§ Problem statement:
Only lines holding the word "varpathdupath" are wanted from the records; copy all of them.

──────

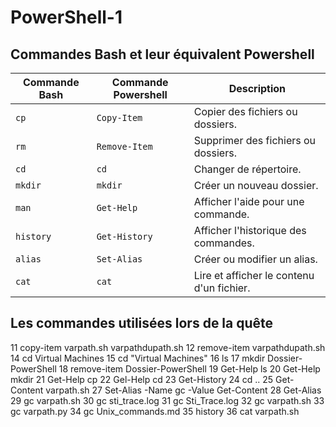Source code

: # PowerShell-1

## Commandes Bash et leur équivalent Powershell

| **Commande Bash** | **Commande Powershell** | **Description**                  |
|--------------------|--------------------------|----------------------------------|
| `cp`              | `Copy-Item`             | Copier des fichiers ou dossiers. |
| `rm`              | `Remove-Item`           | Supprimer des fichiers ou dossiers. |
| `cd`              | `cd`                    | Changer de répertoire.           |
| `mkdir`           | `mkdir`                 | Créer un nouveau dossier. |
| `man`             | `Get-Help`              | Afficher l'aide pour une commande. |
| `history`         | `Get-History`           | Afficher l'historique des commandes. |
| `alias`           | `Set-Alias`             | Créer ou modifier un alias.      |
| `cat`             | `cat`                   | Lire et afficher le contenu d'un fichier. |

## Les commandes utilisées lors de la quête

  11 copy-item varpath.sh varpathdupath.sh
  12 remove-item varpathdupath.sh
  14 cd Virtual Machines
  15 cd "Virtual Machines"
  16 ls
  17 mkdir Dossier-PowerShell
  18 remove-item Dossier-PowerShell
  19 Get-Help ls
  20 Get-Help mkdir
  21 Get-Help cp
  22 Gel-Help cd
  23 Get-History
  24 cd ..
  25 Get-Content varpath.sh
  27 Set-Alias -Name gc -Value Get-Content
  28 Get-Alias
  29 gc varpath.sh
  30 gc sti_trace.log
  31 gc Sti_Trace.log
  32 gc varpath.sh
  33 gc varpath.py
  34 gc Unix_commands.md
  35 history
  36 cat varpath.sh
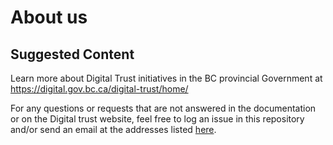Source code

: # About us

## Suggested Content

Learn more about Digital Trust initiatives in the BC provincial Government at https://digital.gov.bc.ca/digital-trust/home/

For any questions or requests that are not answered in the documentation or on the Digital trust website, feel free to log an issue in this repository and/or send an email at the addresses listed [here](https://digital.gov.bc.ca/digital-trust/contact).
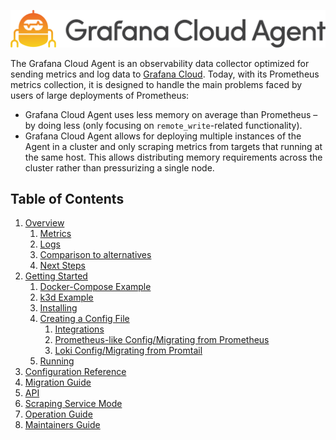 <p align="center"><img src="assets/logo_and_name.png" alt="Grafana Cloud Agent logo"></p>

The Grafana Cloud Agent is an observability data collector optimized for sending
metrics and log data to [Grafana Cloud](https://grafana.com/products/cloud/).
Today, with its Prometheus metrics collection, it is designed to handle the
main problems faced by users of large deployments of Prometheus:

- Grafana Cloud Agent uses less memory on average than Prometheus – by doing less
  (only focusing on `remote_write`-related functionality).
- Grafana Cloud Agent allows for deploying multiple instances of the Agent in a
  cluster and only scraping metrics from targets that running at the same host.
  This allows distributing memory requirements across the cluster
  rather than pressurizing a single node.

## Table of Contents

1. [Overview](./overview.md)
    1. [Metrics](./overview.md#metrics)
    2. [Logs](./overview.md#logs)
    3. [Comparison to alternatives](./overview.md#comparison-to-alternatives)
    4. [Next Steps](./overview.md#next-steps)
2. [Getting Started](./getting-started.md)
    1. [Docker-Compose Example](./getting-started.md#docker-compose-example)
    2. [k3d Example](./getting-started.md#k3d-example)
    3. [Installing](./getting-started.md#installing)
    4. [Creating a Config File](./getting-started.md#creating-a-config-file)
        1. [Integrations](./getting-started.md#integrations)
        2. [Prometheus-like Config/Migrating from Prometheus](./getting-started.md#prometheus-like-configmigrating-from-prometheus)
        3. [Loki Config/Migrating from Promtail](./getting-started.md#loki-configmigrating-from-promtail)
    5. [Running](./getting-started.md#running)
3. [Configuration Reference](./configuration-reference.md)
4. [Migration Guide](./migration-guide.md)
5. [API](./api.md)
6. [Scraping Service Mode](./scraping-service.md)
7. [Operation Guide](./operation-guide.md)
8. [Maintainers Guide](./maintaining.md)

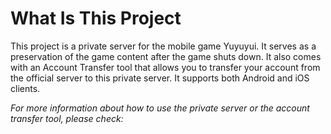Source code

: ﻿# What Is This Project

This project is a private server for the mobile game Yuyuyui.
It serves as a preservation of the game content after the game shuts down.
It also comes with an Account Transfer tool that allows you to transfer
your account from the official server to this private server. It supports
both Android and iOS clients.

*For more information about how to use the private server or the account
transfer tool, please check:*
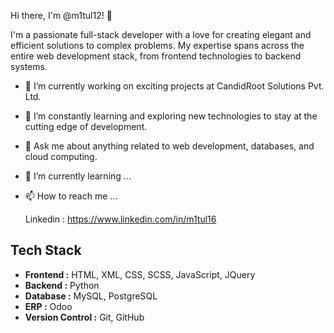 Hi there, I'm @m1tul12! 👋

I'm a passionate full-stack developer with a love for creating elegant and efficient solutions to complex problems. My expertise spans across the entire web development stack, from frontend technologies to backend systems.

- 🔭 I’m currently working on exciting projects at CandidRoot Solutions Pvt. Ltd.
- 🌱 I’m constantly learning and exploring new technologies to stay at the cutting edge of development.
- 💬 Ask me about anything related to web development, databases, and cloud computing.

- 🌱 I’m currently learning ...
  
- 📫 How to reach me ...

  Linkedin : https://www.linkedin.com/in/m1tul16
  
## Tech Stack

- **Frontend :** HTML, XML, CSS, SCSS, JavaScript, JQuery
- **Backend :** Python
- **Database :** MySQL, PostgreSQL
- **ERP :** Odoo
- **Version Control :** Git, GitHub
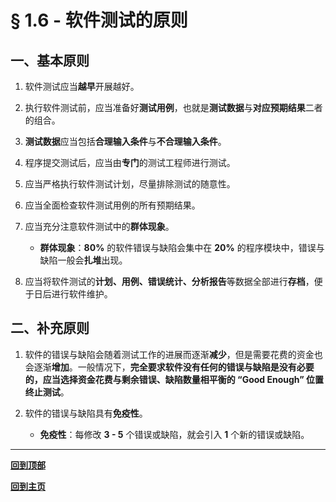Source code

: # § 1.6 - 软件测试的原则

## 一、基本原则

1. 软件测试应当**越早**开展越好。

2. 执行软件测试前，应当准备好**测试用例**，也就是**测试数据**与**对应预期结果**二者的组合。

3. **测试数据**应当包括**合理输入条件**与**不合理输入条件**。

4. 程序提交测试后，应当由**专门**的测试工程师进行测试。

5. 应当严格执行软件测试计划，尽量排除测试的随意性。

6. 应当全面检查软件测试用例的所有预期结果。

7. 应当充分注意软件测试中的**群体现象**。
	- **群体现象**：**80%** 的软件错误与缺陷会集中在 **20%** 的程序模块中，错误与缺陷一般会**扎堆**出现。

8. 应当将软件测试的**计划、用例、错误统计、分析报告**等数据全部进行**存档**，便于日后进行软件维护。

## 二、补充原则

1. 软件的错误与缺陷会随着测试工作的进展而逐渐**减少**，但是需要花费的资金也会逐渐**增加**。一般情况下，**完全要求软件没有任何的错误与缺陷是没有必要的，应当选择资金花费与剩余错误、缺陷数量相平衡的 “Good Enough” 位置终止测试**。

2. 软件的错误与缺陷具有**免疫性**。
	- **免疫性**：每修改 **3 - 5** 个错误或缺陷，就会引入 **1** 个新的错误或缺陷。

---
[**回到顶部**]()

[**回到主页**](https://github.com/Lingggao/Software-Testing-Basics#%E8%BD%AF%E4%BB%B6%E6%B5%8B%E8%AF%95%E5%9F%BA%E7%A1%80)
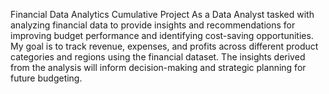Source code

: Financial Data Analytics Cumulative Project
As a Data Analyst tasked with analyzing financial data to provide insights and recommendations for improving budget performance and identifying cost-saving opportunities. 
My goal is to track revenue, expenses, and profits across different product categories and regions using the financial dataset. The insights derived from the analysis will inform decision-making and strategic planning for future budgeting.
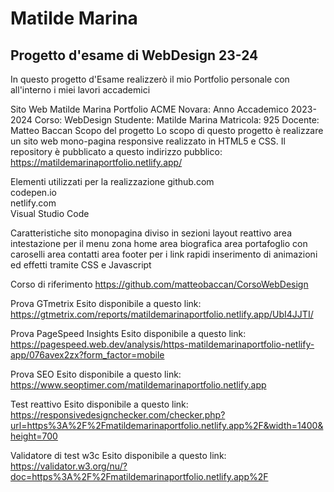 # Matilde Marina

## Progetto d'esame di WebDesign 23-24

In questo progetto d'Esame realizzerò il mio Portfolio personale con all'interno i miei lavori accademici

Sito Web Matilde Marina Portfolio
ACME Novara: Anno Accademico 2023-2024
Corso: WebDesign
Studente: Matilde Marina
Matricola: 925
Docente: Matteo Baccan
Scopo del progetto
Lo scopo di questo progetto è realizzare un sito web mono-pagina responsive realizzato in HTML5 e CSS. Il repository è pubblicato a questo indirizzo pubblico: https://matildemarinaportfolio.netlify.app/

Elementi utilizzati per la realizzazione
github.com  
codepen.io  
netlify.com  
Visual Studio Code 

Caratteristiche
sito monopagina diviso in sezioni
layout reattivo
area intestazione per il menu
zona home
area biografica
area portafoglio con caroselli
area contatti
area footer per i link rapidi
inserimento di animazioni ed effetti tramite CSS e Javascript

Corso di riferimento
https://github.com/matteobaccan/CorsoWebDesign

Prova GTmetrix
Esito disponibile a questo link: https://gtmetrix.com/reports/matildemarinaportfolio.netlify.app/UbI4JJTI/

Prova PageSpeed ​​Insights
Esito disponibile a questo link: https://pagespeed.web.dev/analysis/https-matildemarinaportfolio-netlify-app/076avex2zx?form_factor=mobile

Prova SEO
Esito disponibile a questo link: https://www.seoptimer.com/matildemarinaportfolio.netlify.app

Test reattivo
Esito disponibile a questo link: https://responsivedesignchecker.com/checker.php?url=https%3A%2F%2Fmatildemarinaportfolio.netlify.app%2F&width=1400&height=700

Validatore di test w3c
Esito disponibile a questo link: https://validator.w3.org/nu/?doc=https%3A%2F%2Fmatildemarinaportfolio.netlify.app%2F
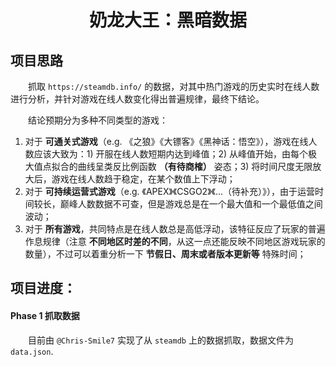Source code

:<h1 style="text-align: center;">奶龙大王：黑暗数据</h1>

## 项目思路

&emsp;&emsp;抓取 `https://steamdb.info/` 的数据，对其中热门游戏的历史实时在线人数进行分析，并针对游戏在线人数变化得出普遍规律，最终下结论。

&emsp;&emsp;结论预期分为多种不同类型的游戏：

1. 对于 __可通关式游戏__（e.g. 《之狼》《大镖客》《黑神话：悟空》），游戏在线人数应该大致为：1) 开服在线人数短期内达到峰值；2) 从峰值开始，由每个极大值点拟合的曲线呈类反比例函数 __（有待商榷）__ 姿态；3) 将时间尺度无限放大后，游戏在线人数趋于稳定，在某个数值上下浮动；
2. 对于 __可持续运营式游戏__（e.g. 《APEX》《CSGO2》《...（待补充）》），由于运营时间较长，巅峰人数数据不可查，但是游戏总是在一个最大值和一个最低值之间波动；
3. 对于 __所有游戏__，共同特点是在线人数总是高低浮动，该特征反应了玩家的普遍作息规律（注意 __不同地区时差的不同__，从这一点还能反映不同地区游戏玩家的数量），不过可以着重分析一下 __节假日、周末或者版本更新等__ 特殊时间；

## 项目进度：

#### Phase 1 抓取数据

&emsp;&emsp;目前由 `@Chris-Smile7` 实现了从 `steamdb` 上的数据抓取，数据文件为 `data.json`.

──────

§ Expected output:
  11 copy-item varpath.sh varpathdupath.sh
  12 remove-item varpathdupath.sh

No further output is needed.